** The problem **
Images in the records should be skipped while the rest is transcribed verbatim.

** Given records **
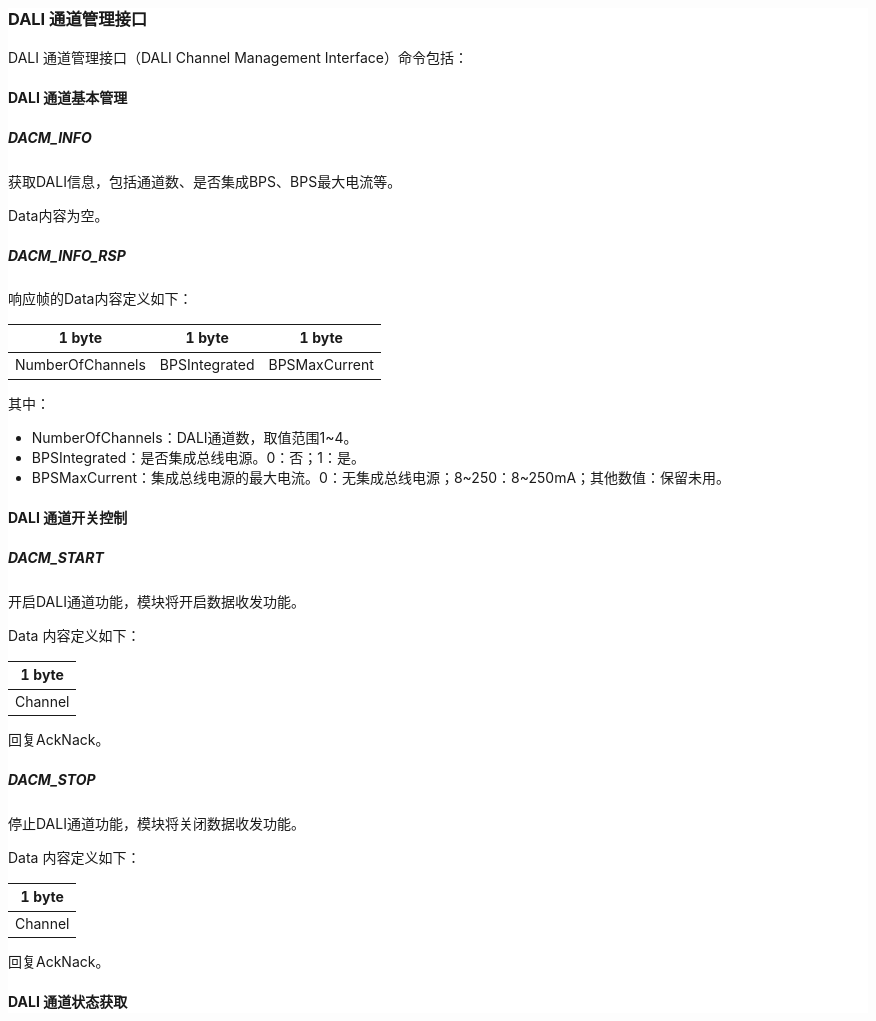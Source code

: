 

### DALI 通道管理接口
DALI 通道管理接口（DALI Channel Management Interface）命令包括：



#### DALI 通道基本管理

##### DACM_INFO

获取DALI信息，包括通道数、是否集成BPS、BPS最大电流等。

Data内容为空。

##### DACM_INFO_RSP

响应帧的Data内容定义如下：

| 1 byte           | 1 byte        | 1 byte        |
| ---------------- | ------------- | ------------- |
| NumberOfChannels | BPSIntegrated | BPSMaxCurrent |

其中：

* NumberOfChannels：DALI通道数，取值范围1~4。
* BPSIntegrated：是否集成总线电源。0：否；1：是。
* BPSMaxCurrent：集成总线电源的最大电流。0：无集成总线电源；8~250：8~250mA；其他数值：保留未用。

#### DALI 通道开关控制

##### DACM_START

开启DALI通道功能，模块将开启数据收发功能。

Data 内容定义如下：

| 1 byte  |
| ------- |
| Channel |



回复AckNack。

##### DACM_STOP

停止DALI通道功能，模块将关闭数据收发功能。

Data 内容定义如下：

| 1 byte  |
| ------- |
| Channel |



回复AckNack。

#### DALI 通道状态获取
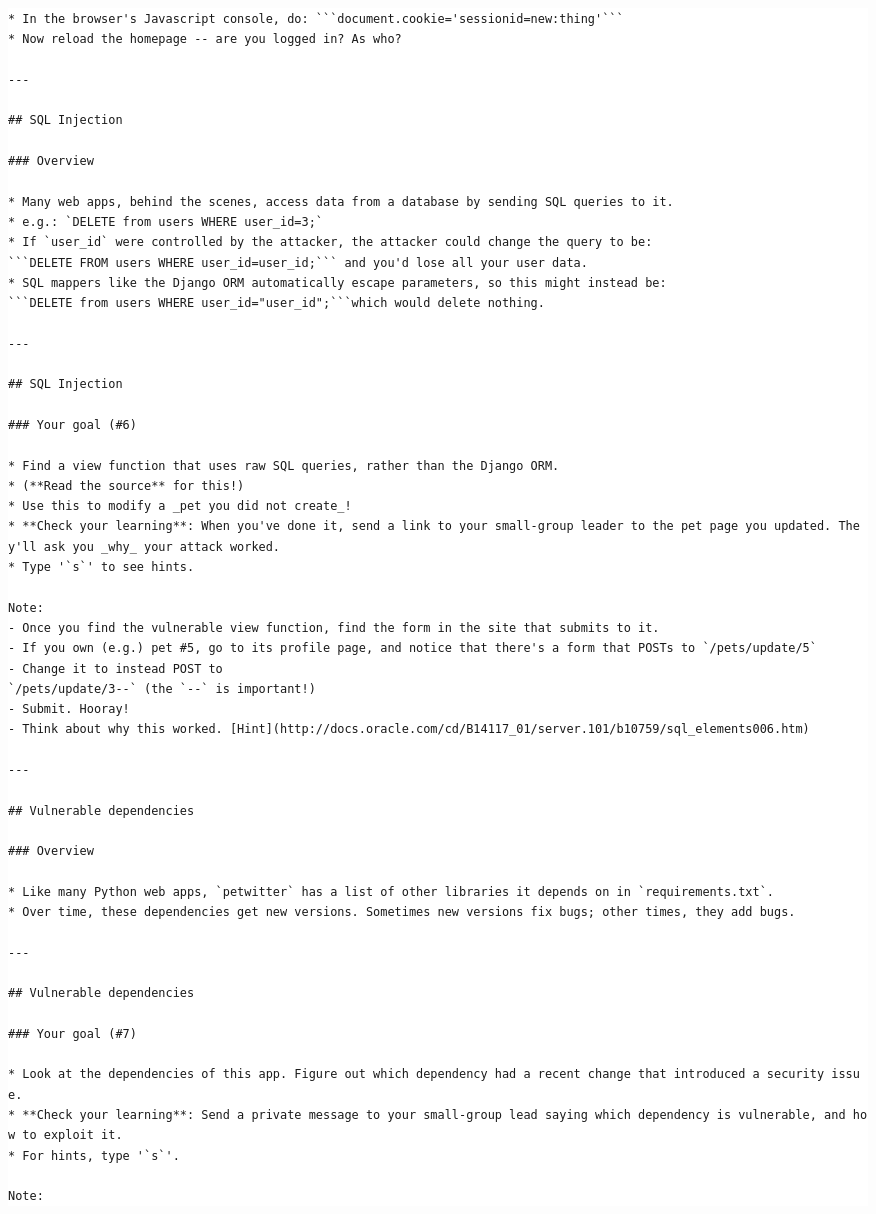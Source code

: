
 ```
* In the browser's Javascript console, do: ```document.cookie='sessionid=new:thing'```
* Now reload the homepage -- are you logged in? As who?

---

## SQL Injection

### Overview

* Many web apps, behind the scenes, access data from a database by sending SQL queries to it.
* e.g.: `DELETE from users WHERE user_id=3;`
* If `user_id` were controlled by the attacker, the attacker could change the query to be:
```DELETE FROM users WHERE user_id=user_id;``` and you'd lose all your user data.
* SQL mappers like the Django ORM automatically escape parameters, so this might instead be:
```DELETE from users WHERE user_id="user_id";```which would delete nothing.

---

## SQL Injection

### Your goal (#6)

* Find a view function that uses raw SQL queries, rather than the Django ORM.
* (**Read the source** for this!)
* Use this to modify a _pet you did not create_!
* **Check your learning**: When you've done it, send a link to your small-group leader to the pet page you updated. They'll ask you _why_ your attack worked.
* Type '`s`' to see hints.

Note:
- Once you find the vulnerable view function, find the form in the site that submits to it.
- If you own (e.g.) pet #5, go to its profile page, and notice that there's a form that POSTs to `/pets/update/5`
- Change it to instead POST to
`/pets/update/3--` (the `--` is important!)
- Submit. Hooray!
- Think about why this worked. [Hint](http://docs.oracle.com/cd/B14117_01/server.101/b10759/sql_elements006.htm)

---

## Vulnerable dependencies

### Overview

* Like many Python web apps, `petwitter` has a list of other libraries it depends on in `requirements.txt`.
* Over time, these dependencies get new versions. Sometimes new versions fix bugs; other times, they add bugs.

---

## Vulnerable dependencies

### Your goal (#7)

* Look at the dependencies of this app. Figure out which dependency had a recent change that introduced a security issue.
* **Check your learning**: Send a private message to your small-group lead saying which dependency is vulnerable, and how to exploit it.
* For hints, type '`s`'.

Note:
```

** Your solution **
Source code

: 

### DALI 通道管理接口
DALI 通道管理接口（DALI Channel Management Interface）命令包括：



#### DALI 通道基本管理

##### DACM_INFO

获取DALI信息，包括通道数、是否集成BPS、BPS最大电流等。

Data内容为空。

##### DACM_INFO_RSP

响应帧的Data内容定义如下：

| 1 byte           | 1 byte        | 1 byte        |
| ---------------- | ------------- | ------------- |
| NumberOfChannels | BPSIntegrated | BPSMaxCurrent |

其中：

* NumberOfChannels：DALI通道数，取值范围1~4。
* BPSIntegrated：是否集成总线电源。0：否；1：是。
* BPSMaxCurrent：集成总线电源的最大电流。0：无集成总线电源；8~250：8~250mA；其他数值：保留未用。

#### DALI 通道开关控制

##### DACM_START

开启DALI通道功能，模块将开启数据收发功能。

Data 内容定义如下：

| 1 byte  |
| ------- |
| Channel |



回复AckNack。

##### DACM_STOP

停止DALI通道功能，模块将关闭数据收发功能。

Data 内容定义如下：

| 1 byte  |
| ------- |
| Channel |



回复AckNack。

#### DALI 通道状态获取
Source code

:
 ```
* In the browser's Javascript console, do: ```document.cookie='sessionid=new:thing'```
* Now reload the homepage -- are you logged in? As who?

---

## SQL Injection

### Overview

* Many web apps, behind the scenes, access data from a database by sending SQL queries to it.
* e.g.: `DELETE from users WHERE user_id=3;`
* If `user_id` were controlled by the attacker, the attacker could change the query to be:
```DELETE FROM users WHERE user_id=user_id;``` and you'd lose all your user data.
* SQL mappers like the Django ORM automatically escape parameters, so this might instead be:
```DELETE from users WHERE user_id="user_id";```which would delete nothing.

---

## SQL Injection

### Your goal (#6)

* Find a view function that uses raw SQL queries, rather than the Django ORM.
* (**Read the source** for this!)
* Use this to modify a _pet you did not create_!
* **Check your learning**: When you've done it, send a link to your small-group leader to the pet page you updated. They'll ask you _why_ your attack worked.
* Type '`s`' to see hints.

Note:
- Once you find the vulnerable view function, find the form in the site that submits to it.
- If you own (e.g.) pet #5, go to its profile page, and notice that there's a form that POSTs to `/pets/update/5`
- Change it to instead POST to
`/pets/update/3--` (the `--` is important!)
- Submit. Hooray!
- Think about why this worked. [Hint](http://docs.oracle.com/cd/B14117_01/server.101/b10759/sql_elements006.htm)

---

## Vulnerable dependencies

### Overview

* Like many Python web apps, `petwitter` has a list of other libraries it depends on in `requirements.txt`.
* Over time, these dependencies get new versions. Sometimes new versions fix bugs; other times, they add bugs.

---

## Vulnerable dependencies

### Your goal (#7)

* Look at the dependencies of this app. Figure out which dependency had a recent change that introduced a security issue.
* **Check your learning**: Send a private message to your small-group lead saying which dependency is vulnerable, and how to exploit it.
* For hints, type '`s`'.

Note:
```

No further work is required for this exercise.